Re: [Apertium-stuff] New Occitan-French release

2022-11-04 Thread Aure Séguier

Hi,

I can help to make rules to know if there are enunciatives in a text or no.

About recognising which variety of occitan we are translating, we are 
currently developping a tool that can differentiate every dialect of 
occitan, but it isn't very efficient. Between Gascon and other dialects, 
it's OK, because Gascon is so different (except for Aranese, which is a 
subdialect of Gascon). But between Languedocien and other varieties 
(Provençal, Limousin...) there are many confusions.


At first, I was thinking about adding a "all dialects" dialect for the 
oc->fr direction. It would be useful when people don't know the dialect 
of a text, or for texts with many dialects (e.g. a website with articles 
in many dialects, like newspapers). Is that something that was already 
done for another language ? Is it something that could be easily done ?


Thanks

Aura Séguier, responsabla de projèctes e desvolopaira
Lo Congrès permanent de la lenga occitana
Ciutat - Creem !, 5-7 rue de la Fontaine, 64000 Pau
T. +33 (0)5 32 00 00 64
a.segu...@locongres.org 
www.locongres.org 
Le 04/11/2022 à 09:30, Kevin Brubeck Unhammer a écrit :

What if you do

lt-proc oci.automorf.bin | cg-proc enondetect.rlx.bin | cg-proc oci.rlx.bin | …

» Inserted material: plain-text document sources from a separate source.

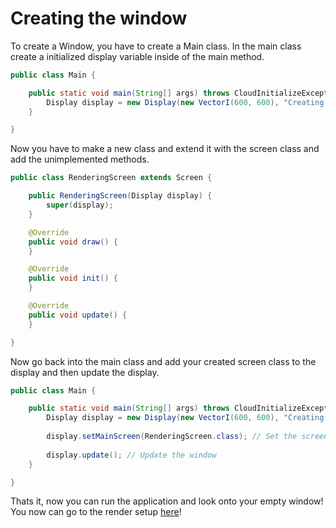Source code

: ﻿# Creating the window
To create a Window, you have to create a Main class.
In the main class create a initialized display variable inside of the main method.
```java
public class Main {

	public static void main(String[] args) throws CloudInitializeException, CloudCreateException {
		Display display = new Display(new VectorI(600, 600), "Creating the window", false, true); // Creates the window
	}

}
```
Now you have to make a new class and extend it with the screen class and add the unimplemented methods.

```java
public class RenderingScreen extends Screen {

	public RenderingScreen(Display display) {
		super(display);
	}

	@Override
	public void draw() {
	}

	@Override
	public void init() {
	}

	@Override
	public void update() {
	}

}
```

Now go back into the main class and add your created screen class to the display and then update the display.

```java
public class Main {

	public static void main(String[] args) throws CloudInitializeException, CloudCreateException {
		Display display = new Display(new VectorI(600, 600), "Creating the window", false, true); // Creates the Window
		
		display.setMainScreen(RenderingScreen.class); // Set the screen
		
		display.update(); // Update the window
	}

}
```

Thats it, now you can run the application and look onto your empty window!
You now can go to the render setup [here](https://github.com/iotacb/Cloud-Library/blob/master/tutorials/Rendering%20a%20circle/circle.md)!

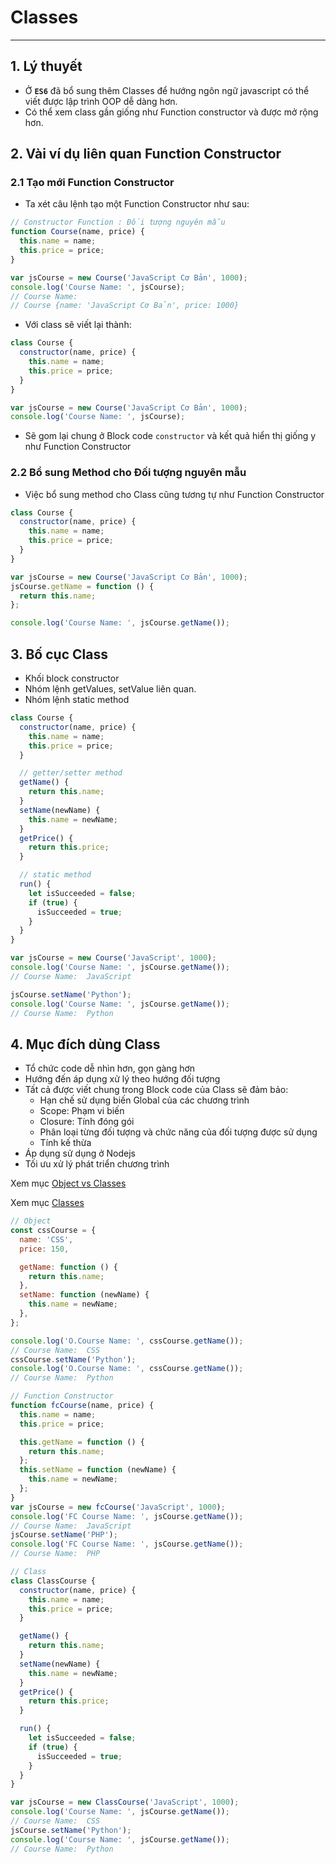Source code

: # Classes

---

## 1. Lý thuyết

- Ở **`ES6`** đã bổ sung thêm Classes để hướng ngôn ngữ javascript có thể viết được lập trình OOP dễ dàng hơn.
- Có thể xem class gần giống như Function constructor và được mở rộng hơn.

## 2. Vài ví dụ liên quan Function Constructor

### 2.1 Tạo mới Function Constructor

- Ta xét câu lệnh tạo một Function Constructor như sau:

```js
// Constructor Function : Đối tượng nguyên mẫu
function Course(name, price) {
  this.name = name;
  this.price = price;
}

var jsCourse = new Course('JavaScript Cơ Bản', 1000);
console.log('Course Name: ', jsCourse);
// Course Name:
// Course {name: 'JavaScript Cơ Bản', price: 1000}
```

- Với class sẽ viết lại thành:

```js
class Course {
  constructor(name, price) {
    this.name = name;
    this.price = price;
  }
}

var jsCourse = new Course('JavaScript Cơ Bản', 1000);
console.log('Course Name: ', jsCourse);
```

- Sẽ gom lại chung ở Block code `constructor` và kết quả hiển thị giống y như Function Constructor

### 2.2 Bổ sung Method cho Đối tượng nguyên mẫu

- Việc bổ sung method cho Class cũng tương tự như Function Constructor

```js
class Course {
  constructor(name, price) {
    this.name = name;
    this.price = price;
  }
}

var jsCourse = new Course('JavaScript Cơ Bản', 1000);
jsCourse.getName = function () {
  return this.name;
};

console.log('Course Name: ', jsCourse.getName());
```

## 3. Bố cục Class

- Khối block constructor
- Nhóm lệnh getValues, setValue liên quan.
- Nhóm lệnh static method

```js
class Course {
  constructor(name, price) {
    this.name = name;
    this.price = price;
  }

  // getter/setter method
  getName() {
    return this.name;
  }
  setName(newName) {
    this.name = newName;
  }
  getPrice() {
    return this.price;
  }

  // static method
  run() {
    let isSucceeded = false;
    if (true) {
      isSucceeded = true;
    }
  }
}

var jsCourse = new Course('JavaScript', 1000);
console.log('Course Name: ', jsCourse.getName());
// Course Name:  JavaScript

jsCourse.setName('Python');
console.log('Course Name: ', jsCourse.getName());
// Course Name:  Python
```

## 4. Mục đích dùng Class

- Tổ chức code dễ nhìn hơn, gọn gàng hơn
- Hướng đến áp dụng xử lý theo hướng đối tượng
- Tất cả được viết chung trong Block code của Class sẽ đảm bảo:
  - Hạn chế sử dụng biến Global của các chương trình
  - Scope: Phạm vi biến
  - Closure: Tính đóng gói
  - Phân loại từng đối tượng và chức năng của đối tượng được sử dụng
  - Tính kế thừa
- Áp dụng sử dụng ở Nodejs
- Tối ưu xử lý phát triển chương trình

Xem mục [Object vs Classes](./object-class.md)

Xem mục [Classes](./classes.md)

```js
// Object
const cssCourse = {
  name: 'CSS',
  price: 150,

  getName: function () {
    return this.name;
  },
  setName: function (newName) {
    this.name = newName;
  },
};

console.log('O.Course Name: ', cssCourse.getName());
// Course Name:  CSS
cssCourse.setName('Python');
console.log('O.Course Name: ', cssCourse.getName());
// Course Name:  Python

// Function Constructor
function fcCourse(name, price) {
  this.name = name;
  this.price = price;

  this.getName = function () {
    return this.name;
  };
  this.setName = function (newName) {
    this.name = newName;
  };
}
var jsCourse = new fcCourse('JavaScript', 1000);
console.log('FC Course Name: ', jsCourse.getName());
// Course Name:  JavaScript
jsCourse.setName('PHP');
console.log('FC Course Name: ', jsCourse.getName());
// Course Name:  PHP

// Class
class ClassCourse {
  constructor(name, price) {
    this.name = name;
    this.price = price;
  }

  getName() {
    return this.name;
  }
  setName(newName) {
    this.name = newName;
  }
  getPrice() {
    return this.price;
  }

  run() {
    let isSucceeded = false;
    if (true) {
      isSucceeded = true;
    }
  }
}

var jsCourse = new ClassCourse('JavaScript', 1000);
console.log('Course Name: ', jsCourse.getName());
// Course Name:  CSS
jsCourse.setName('Python');
console.log('Course Name: ', jsCourse.getName());
// Course Name:  Python
```
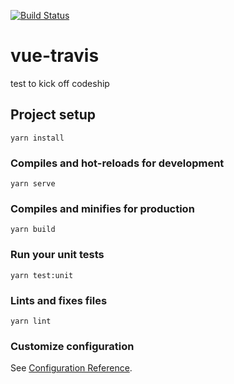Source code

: [![Build Status](https://travis-ci.org/mheere/vue-travis.svg?branch=master)](https://travis-ci.org/mheere/vue-travis)
# vue-travis

test to kick off codeship

## Project setup
```
yarn install
```

### Compiles and hot-reloads for development
```
yarn serve
```

### Compiles and minifies for production
```
yarn build
```

### Run your unit tests
```
yarn test:unit
```

### Lints and fixes files
```
yarn lint
```

### Customize configuration
See [Configuration Reference](https://cli.vuejs.org/config/).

The first CG step would output a stream variable, so that what the next
step sees is

[]
^que/que/que$
[more text here]

If the next step is CG, it's just

  REMOVE:var-is-set (enon) IF (0 (VAR:non-enon)) ;

ie. remove enunciatives whenever the var is set.

One can also unset it in the middle of the stream (if doing corpus
runs), so output of the enon-detector is

[]
^que/que/que$
[more text here]
[]
^que/que/que$
[more text here]

and the REMOVE:var-is-set rule will remove enunciatives in the first
part, not after seeing the REMVARIABLE.


Then the problem of looking several windows ahead is restricted to that
first enon-detector step.




Alternatively, if we assume all the input is of the same language, we
just don't know what language it is ahead of time, then you could
do several passes, where one is a detector pipeline like

lt-proc oci.automorf.bin | cg-proc enondetect.rlx.bin

that outputs the STREAMCMD and then Apy would grep for that, and insert
the STREAMCMD at the start of the call to the regular pipeline

lt-proc oci.automorf.bin | cg-proc oci.rlx.bin | …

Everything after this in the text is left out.